In the last two posts, I’ve discussed Miranda warnings and what they mean in a general sense. In this post, I would like to focus how those same Miranda rights work in a Florida DUI stop. If you have been stopped (detained) by a law enforcement officer while you were driving you can do the following:
- Refuse to answer any of the officer’s questions (this refusal to answer questions can usually not be used against you);
- You can (and typically should) refuse to take any field sobriety (although the jury may be told that you refused if the officer warns you that the refusal can be used against you);
- You can refuse to take any breath, blood or urine test (and you should typically refuse to take the test when you have never previously refused even though the jury may be told of the refusal if the officer reads you an “implied consent warning”); and
- You can refuse the officer’s request to search your person or vehicle.
In Florida, every valid driver’s license contains verbiage concerning the “Implied Consent” that if you are asked to submit to a drug test, you will do so or forfeit your license. This is where it gets confusing. Florida’s Implied Consent seems to contradict the Miranda warning. In Floirda DUI cases after being advised of your Miranda rights (if Miranda precedes Implied Consent, if often does not), the next question asked of the driver is whether he will submit to a chemical test of his breath, blood or urine.
When the driver informs the police officer that he wants to speak with an attorney (a right guaranteed by Miranda), the officer typically tells him that the right to speak to an attorney does not apply to his decision to take the breath test.
Obviously, the interaction of the Miranda rights and the Implied Consent warnings seem to contradict each other. This problem is often referred to as the “confusion doctrine.”

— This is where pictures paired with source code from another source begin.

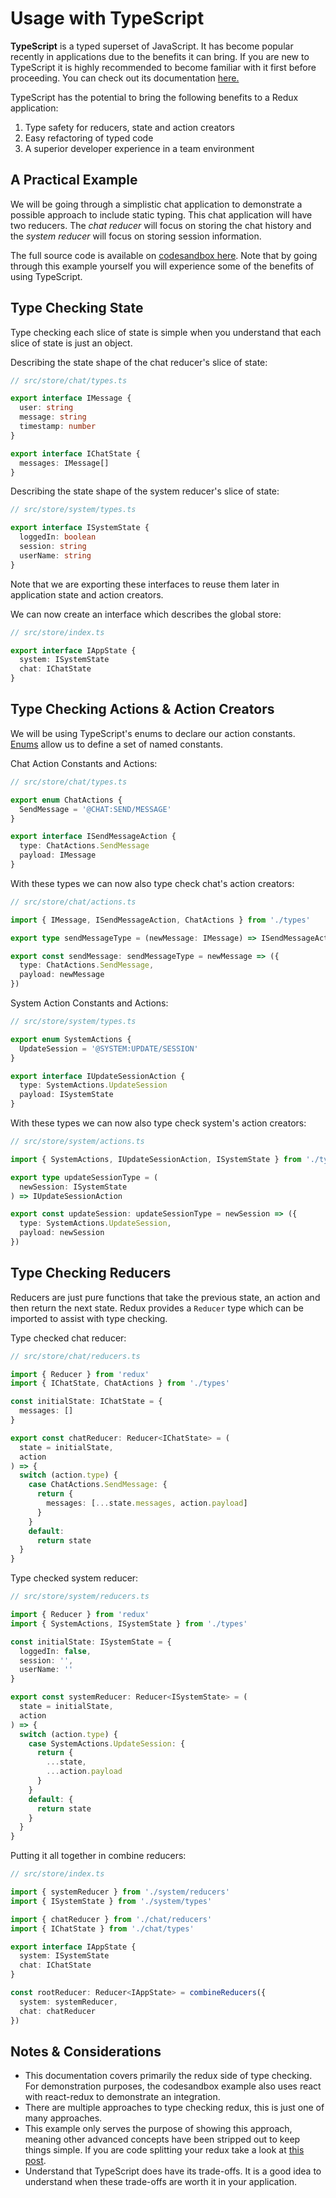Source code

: # Usage with TypeScript

**TypeScript** is a typed superset of JavaScript. It has become popular recently in applications due to the benefits it can bring. If you are new to TypeScript it is highly recommended to become familiar with it first before proceeding. You can check out its documentation [here.](https://www.typescriptlang.org/docs/handbook/typescript-in-5-minutes.html)

TypeScript has the potential to bring the following benefits to a Redux application:

1. Type safety for reducers, state and action creators
2. Easy refactoring of typed code
3. A superior developer experience in a team environment

## A Practical Example

We will be going through a simplistic chat application to demonstrate a possible approach to include static typing. This chat application will have two reducers. The _chat reducer_ will focus on storing the chat history and the _system reducer_ will focus on storing session information.

The full source code is available on [codesandbox here](https://codesandbox.io/s/w02m7jm3q7). Note that by going through this example yourself you will experience some of the benefits of using TypeScript.

## Type Checking State

Type checking each slice of state is simple when you understand that each slice of state is just an object.

Describing the state shape of the chat reducer's slice of state:

```ts
// src/store/chat/types.ts

export interface IMessage {
  user: string
  message: string
  timestamp: number
}

export interface IChatState {
  messages: IMessage[]
}
```

Describing the state shape of the system reducer's slice of state:

```ts
// src/store/system/types.ts

export interface ISystemState {
  loggedIn: boolean
  session: string
  userName: string
}
```

Note that we are exporting these interfaces to reuse them later in application state and action creators.

We can now create an interface which describes the global store:

```ts
// src/store/index.ts

export interface IAppState {
  system: ISystemState
  chat: IChatState
}
```

## Type Checking Actions & Action Creators

We will be using TypeScript's enums to declare our action constants. [Enums](https://www.typescriptlang.org/docs/handbook/enums.html) allow us to define a set of named constants.

Chat Action Constants and Actions:

```ts
// src/store/chat/types.ts

export enum ChatActions {
  SendMessage = '@CHAT:SEND/MESSAGE'
}

export interface ISendMessageAction {
  type: ChatActions.SendMessage
  payload: IMessage
}
```

With these types we can now also type check chat's action creators:

```ts
// src/store/chat/actions.ts

import { IMessage, ISendMessageAction, ChatActions } from './types'

export type sendMessageType = (newMessage: IMessage) => ISendMessageAction

export const sendMessage: sendMessageType = newMessage => ({
  type: ChatActions.SendMessage,
  payload: newMessage
})
```

System Action Constants and Actions:

```ts
// src/store/system/types.ts

export enum SystemActions {
  UpdateSession = '@SYSTEM:UPDATE/SESSION'
}

export interface IUpdateSessionAction {
  type: SystemActions.UpdateSession
  payload: ISystemState
}
```

With these types we can now also type check system's action creators:

```ts
// src/store/system/actions.ts

import { SystemActions, IUpdateSessionAction, ISystemState } from './types'

export type updateSessionType = (
  newSession: ISystemState
) => IUpdateSessionAction

export const updateSession: updateSessionType = newSession => ({
  type: SystemActions.UpdateSession,
  payload: newSession
})
```

## Type Checking Reducers

Reducers are just pure functions that take the previous state, an action and then return the next state. Redux provides a `Reducer` type which can be imported to assist with type checking.

Type checked chat reducer:

```ts
// src/store/chat/reducers.ts

import { Reducer } from 'redux'
import { IChatState, ChatActions } from './types'

const initialState: IChatState = {
  messages: []
}

export const chatReducer: Reducer<IChatState> = (
  state = initialState,
  action
) => {
  switch (action.type) {
    case ChatActions.SendMessage: {
      return {
        messages: [...state.messages, action.payload]
      }
    }
    default:
      return state
  }
}
```

Type checked system reducer:

```ts
// src/store/system/reducers.ts

import { Reducer } from 'redux'
import { SystemActions, ISystemState } from './types'

const initialState: ISystemState = {
  loggedIn: false,
  session: '',
  userName: ''
}

export const systemReducer: Reducer<ISystemState> = (
  state = initialState,
  action
) => {
  switch (action.type) {
    case SystemActions.UpdateSession: {
      return {
        ...state,
        ...action.payload
      }
    }
    default: {
      return state
    }
  }
}
```

Putting it all together in combine reducers:

```ts
// src/store/index.ts

import { systemReducer } from './system/reducers'
import { ISystemState } from './system/types'

import { chatReducer } from './chat/reducers'
import { IChatState } from './chat/types'

export interface IAppState {
  system: ISystemState
  chat: IChatState
}

const rootReducer: Reducer<IAppState> = combineReducers({
  system: systemReducer,
  chat: chatReducer
})
```

## Notes & Considerations

- This documentation covers primarily the redux side of type checking. For demonstration purposes, the codesandbox example also uses react with react-redux to demonstrate an integration.
- There are multiple approaches to type checking redux, this is just one of many approaches.
- This example only serves the purpose of showing this approach, meaning other advanced concepts have been stripped out to keep things simple. If you are code splitting your redux take a look at [this post](https://medium.com/@matthewgerstman/redux-with-code-splitting-and-type-checking-205195aded46).
- Understand that TypeScript does have its trade-offs. It is a good idea to understand when these trade-offs are worth it in your application.
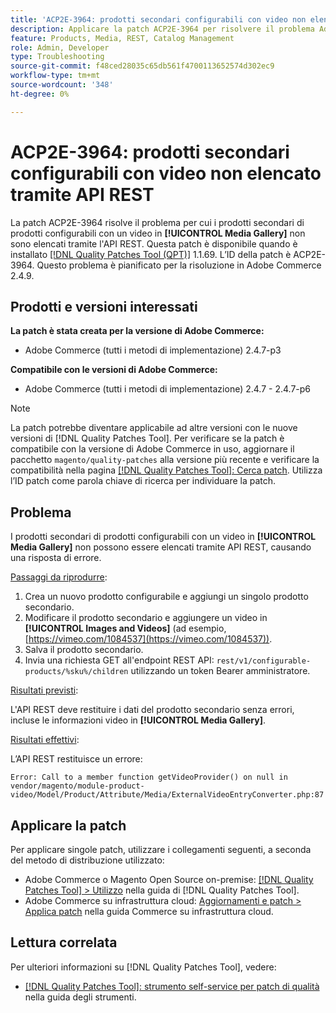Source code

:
 ```yaml
---
title: 'ACP2E-3964: prodotti secondari configurabili con video non elencato tramite API REST'
description: Applicare la patch ACP2E-3964 per risolvere il problema Adobe Commerce, in cui i prodotti secondari di prodotti configurabili con un video in [!UICONTROL Media Gallery] non sono elencati tramite l'API REST.
feature: Products, Media, REST, Catalog Management
role: Admin, Developer
type: Troubleshooting
source-git-commit: f48ced28035c65db561f4700113652574d302ec9
workflow-type: tm+mt
source-wordcount: '348'
ht-degree: 0%

---
```



# ACP2E-3964: prodotti secondari configurabili con video non elencato tramite API REST

La patch ACP2E-3964 risolve il problema per cui i prodotti secondari di prodotti configurabili con un video in **[!UICONTROL Media Gallery]** non sono elencati tramite l&#39;API REST. Questa patch è disponibile quando è installato [[!DNL Quality Patches Tool (QPT)]](/help/tools/quality-patches-tool/quality-patches-tool-to-self-serve-quality-patches.md) 1.1.69. L’ID della patch è ACP2E-3964. Questo problema è pianificato per la risoluzione in Adobe Commerce 2.4.9.

## Prodotti e versioni interessati

**La patch è stata creata per la versione di Adobe Commerce:**

* Adobe Commerce (tutti i metodi di implementazione) 2.4.7-p3

**Compatibile con le versioni di Adobe Commerce:**

* Adobe Commerce (tutti i metodi di implementazione) 2.4.7 - 2.4.7-p6

>[!NOTE]
>
>La patch potrebbe diventare applicabile ad altre versioni con le nuove versioni di [!DNL Quality Patches Tool]. Per verificare se la patch è compatibile con la versione di Adobe Commerce in uso, aggiornare il pacchetto `magento/quality-patches` alla versione più recente e verificare la compatibilità nella pagina [[!DNL Quality Patches Tool]: Cerca patch](https://experienceleague.adobe.com/tools/commerce-quality-patches/index.html). Utilizza l’ID patch come parola chiave di ricerca per individuare la patch.

## Problema

I prodotti secondari di prodotti configurabili con un video in **[!UICONTROL Media Gallery]** non possono essere elencati tramite API REST, causando una risposta di errore.

<u>Passaggi da riprodurre</u>:

1. Crea un nuovo prodotto configurabile e aggiungi un singolo prodotto secondario.
1. Modificare il prodotto secondario e aggiungere un video in **[!UICONTROL Images and Videos]** (ad esempio, [https://vimeo.com/1084537](https://vimeo.com/1084537)).
1. Salva il prodotto secondario.
1. Invia una richiesta GET all&#39;endpoint REST API: `rest/v1/configurable-products/%sku%/children` utilizzando un token Bearer amministratore.

<u>Risultati previsti</u>:

L&#39;API REST deve restituire i dati del prodotto secondario senza errori, incluse le informazioni video in **[!UICONTROL Media Gallery]**.

<u>Risultati effettivi</u>:

L’API REST restituisce un errore:

```
Error: Call to a member function getVideoProvider() on null in vendor/magento/module-product-video/Model/Product/Attribute/Media/ExternalVideoEntryConverter.php:87
```

## Applicare la patch

Per applicare singole patch, utilizzare i collegamenti seguenti, a seconda del metodo di distribuzione utilizzato:

* Adobe Commerce o Magento Open Source on-premise: [[!DNL Quality Patches Tool] > Utilizzo](/help/tools/quality-patches-tool/usage.md) nella guida di [!DNL Quality Patches Tool].
* Adobe Commerce su infrastruttura cloud: [Aggiornamenti e patch > Applica patch](https://experienceleague.adobe.com/docs/commerce-cloud-service/user-guide/develop/upgrade/apply-patches.html) nella guida Commerce su infrastruttura cloud.

## Lettura correlata

Per ulteriori informazioni su [!DNL Quality Patches Tool], vedere:

* [[!DNL Quality Patches Tool]: strumento self-service per patch di qualità](/help/tools/quality-patches-tool/quality-patches-tool-to-self-serve-quality-patches.md) nella guida degli strumenti.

In many of these cases, your DUI lawyer can argue that the refusal should not be admissible because the reading of Miranda warnings created confusion as to the obligation to submit to the breath, blood or urine test. In certain cases, the Court’s have applied the doctrine to dismiss evidence about the refusal, but only when the driver made his confusion known to the law enforcement officer so that the officer had a chance to clarify the driver’s rights.
Even if the Court refuses to exclude evidence of the refusal at trial, this confusion doctrine can be argued to the jury to explain the reason the driver refused to submit to the chemical test. Jurors are often sympathetic to the plight of the driver when confronted with these seemingly contradictory doctrines.
In those cases, the jury could return a verdict of “not guilty” because the jury has a reasonable explanation for the refusal that does not involve the driver’s consciousness of guilt. Prosecutors may also be sympathetic to this problem which could contribute to their offer to reduce the charges before trial.
It is confusing when you’re in legal trouble and there are two competing, even contradictory legal principles at play. An experienced DUI lawyer can help you sort it all out.